Quite quickly I then realized that building all packages twice on the current, quite heavily loaded jenkins.debian.net machine, would take 4-6 weeks and that it might well happen that we'll release Jessie before this has finished. (And I do want a Jessie release rather sooner than later!)

So I've asked Profitbricks, who have been sponsoring the jenkins.debian.net setup since October 2012, for some more resources temporarily, and once again they quickly helped out and the next day I could add eight cores and 25 GB of RAM to the existing VM, for a total of 23 Cores and 75 GB RAM.

So currently jenkins.d.n runs eight reproducible build jobs simultaneously, each of them is pbuilding packages in tmpfs in RAM. Thus these builds are really fast: for small packages without additional build depends build times as low as 40 seconds can be seen, which doesn't sound impressive at first, but this includes the source download and building twice and it includes untar'ing the base.tgz twice as well as running debbindiff on the resulting binary packages. (And all this is while quite many other jobs continue to hammer the machine as well.)

(BTW: I doubt using LVM snapshots is faster then running this in tmpfs, but if you think LVM is faster I'd be curious to see some numbers.)

Interestingly this rebuild also discovered a rather unexpected result as we found an RC bug in jessie, which caused build failures for >20 packages: "#781076 cdbs: perlmodule-vars.mk LDDLFLAGS quoting problem".

And then there were some unexpected but really expectable results: testing turned out to "only" give reproducible results for 79.4% of all packages in main, while unstable has 82.6% reproducible packages. This was unexpected, as our (few) fixed packages in our repo are also used for testing testing and as testing is smaller than sid, I at first believed the reproducible percentage should be higher, as testing has 1000 packages less.
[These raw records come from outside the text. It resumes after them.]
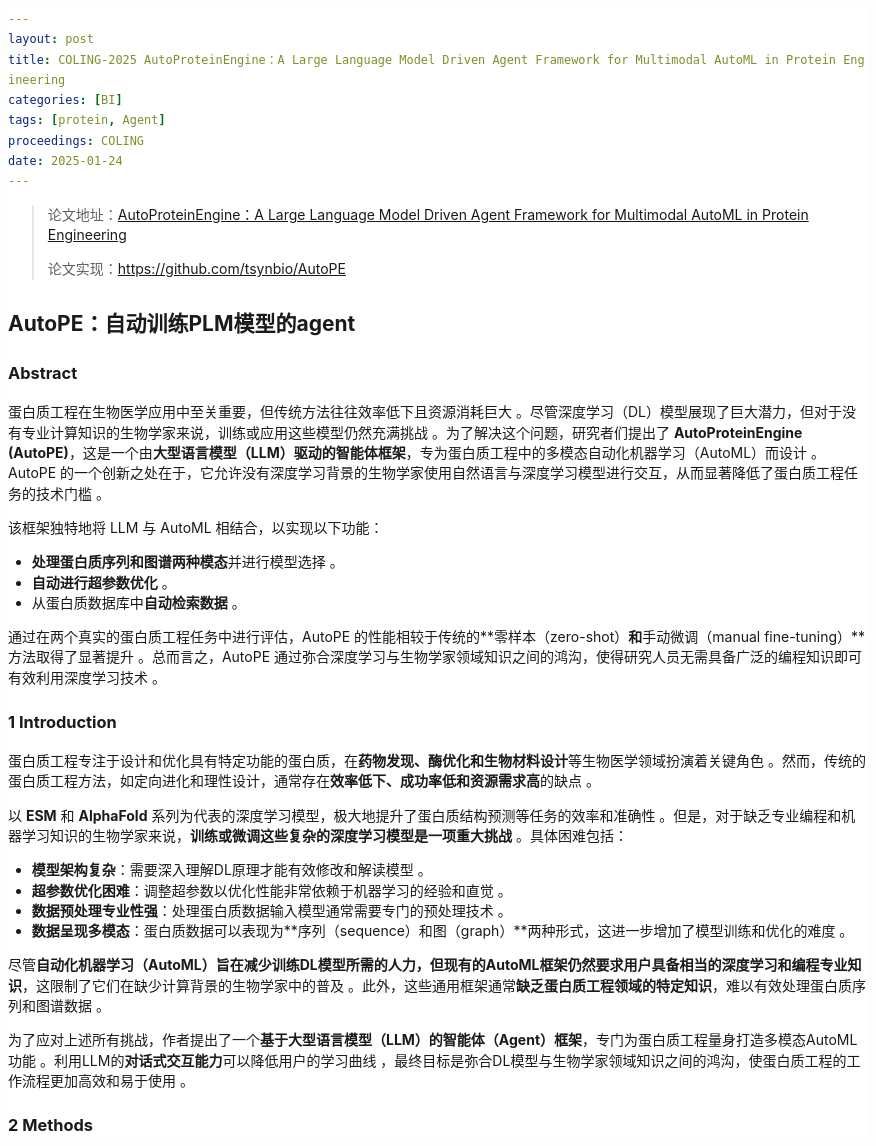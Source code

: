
 ```yaml
---
layout: post
title: COLING-2025 AutoProteinEngine：A Large Language Model Driven Agent Framework for Multimodal AutoML in Protein Engineering
categories: [BI]
tags: [protein, Agent]
proceedings: COLING
date: 2025-01-24
---
```


> 论文地址：[AutoProteinEngine：A Large Language Model Driven Agent Framework for Multimodal AutoML in Protein Engineering](https://aclanthology.org/2025.coling-industry.36/)
>
> 论文实现：<https://github.com/tsynbio/AutoPE>

## AutoPE：自动训练PLM模型的agent

### Abstract

蛋白质工程在生物医学应用中至关重要，但传统方法往往效率低下且资源消耗巨大 。尽管深度学习（DL）模型展现了巨大潜力，但对于没有专业计算知识的生物学家来说，训练或应用这些模型仍然充满挑战 。为了解决这个问题，研究者们提出了 **AutoProteinEngine (AutoPE)**，这是一个由**大型语言模型（LLM）驱动的智能体框架**，专为蛋白质工程中的多模态自动化机器学习（AutoML）而设计 。AutoPE 的一个创新之处在于，它允许没有深度学习背景的生物学家使用自然语言与深度学习模型进行交互，从而显著降低了蛋白质工程任务的技术门槛 。

该框架独特地将 LLM 与 AutoML 相结合，以实现以下功能：

- **处理蛋白质序列和图谱两种模态**并进行模型选择 。
- **自动进行超参数优化** 。
- 从蛋白质数据库中**自动检索数据** 。

通过在两个真实的蛋白质工程任务中进行评估，AutoPE 的性能相较于传统的**零样本（zero-shot）**和**手动微调（manual fine-tuning）**方法取得了显著提升 。总而言之，AutoPE 通过弥合深度学习与生物学家领域知识之间的鸿沟，使得研究人员无需具备广泛的编程知识即可有效利用深度学习技术 。

### 1 Introduction

蛋白质工程专注于设计和优化具有特定功能的蛋白质，在**药物发现、酶优化和生物材料设计**等生物医学领域扮演着关键角色 。然而，传统的蛋白质工程方法，如定向进化和理性设计，通常存在**效率低下、成功率低和资源需求高**的缺点 。

以 **ESM** 和 **AlphaFold** 系列为代表的深度学习模型，极大地提升了蛋白质结构预测等任务的效率和准确性 。但是，对于缺乏专业编程和机器学习知识的生物学家来说，**训练或微调这些复杂的深度学习模型是一项重大挑战** 。具体困难包括：

- **模型架构复杂**：需要深入理解DL原理才能有效修改和解读模型 。
- **超参数优化困难**：调整超参数以优化性能非常依赖于机器学习的经验和直觉 。
- **数据预处理专业性强**：处理蛋白质数据输入模型通常需要专门的预处理技术 。
- **数据呈现多模态**：蛋白质数据可以表现为**序列（sequence）和图（graph）**两种形式，这进一步增加了模型训练和优化的难度 。

尽管**自动化机器学习（AutoML）旨在减少训练DL模型所需的人力，但现有的AutoML框架仍然要求用户具备相当的深度学习和编程专业知识**，这限制了它们在缺少计算背景的生物学家中的普及 。此外，这些通用框架通常**缺乏蛋白质工程领域的特定知识**，难以有效处理蛋白质序列和图谱数据 。

为了应对上述所有挑战，作者提出了一个**基于大型语言模型（LLM）的智能体（Agent）框架**，专门为蛋白质工程量身打造多模态AutoML功能 。利用LLM的**对话式交互能力**可以降低用户的学习曲线 ，最终目标是弥合DL模型与生物学家领域知识之间的鸿沟，使蛋白质工程的工作流程更加高效和易于使用 。

### 2 Methods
So why was the lower percentage to be expected? This is due to two factors: since FOSDEM we have introduced a number of new variations for the second build, that is we now build with a.) a different domainname, b.) with a different umask, c.) a different timezone and d.) a different kernel version (using 'linux64 --uname-2.6'). And secondly, most packages in sid haven't been rebuild since FOSDEM. Thus we'll now reschedule all packages in testing which are unreproducible in unstable, which should decrease the current reproducibility of sid a bit...

For those wondering about the 622 packages failing to build in testing: at least 453 are due to our test setup, categorized in (currently) three issues: timestamps_from_cpp_macros, ftbfs_werror_equals and ocaml_configure_not_as_root. The ones in this third issue category are rather trivial to fix, so this leaves 622-453=169 minus those fixed by #781076, so roughly 150 packeges which fail to build in our setup which need to be investigated...

And for those wondering about other missing variations, there is at least one big one missing: changing the build date. Current guestimate is that this will make 1-2000 packages unreprdoucible again but we'll only know for sure once we tested them.

So I would like to once again thank Profitbricks for supporting jenkins.d.n in the last 2.5 years and making reproducible.d.n possible so smoothly. Being able to painlessly add more resources when we needed them was incredible useful and I hope we can count on their support in the future. (I have some more ideas how to burn resources usefully in future. Stay tuned and btw, if you know how to put more hours in the day, please do tell me. ;)

And, of course: thanks for your work on Debian, no matter whether you've been working on Jessie, reproducibility or something totally different!

To finish this post I'd like to remind everyone that currently all this is just about the prospects of reproducible builds for Debian. Debian is not 80% reproducible yet - but it easily could be! And I certainly hope it will be "soon", and hopefully "soon" will only mean a few months. We will rebuild and see.